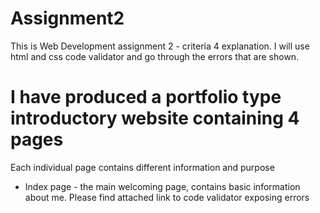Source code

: # Assignment2

This is Web Development assignment 2 - criteria 4 explanation. I will use html and css code validator and go through the errors that are shown.

# I have produced a portfolio type introductory website containing 4 pages

Each individual page contains different information and purpose

* Index page - the main welcoming page, contains basic information about me. Please find attached link to code validator exposing errors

__________________________________________________

- _PROBLEM TO SOLVE_
Your task is to count the lines of the records that contain "errors". Answer with only that number.

- _SOLVED PROBLEM_
2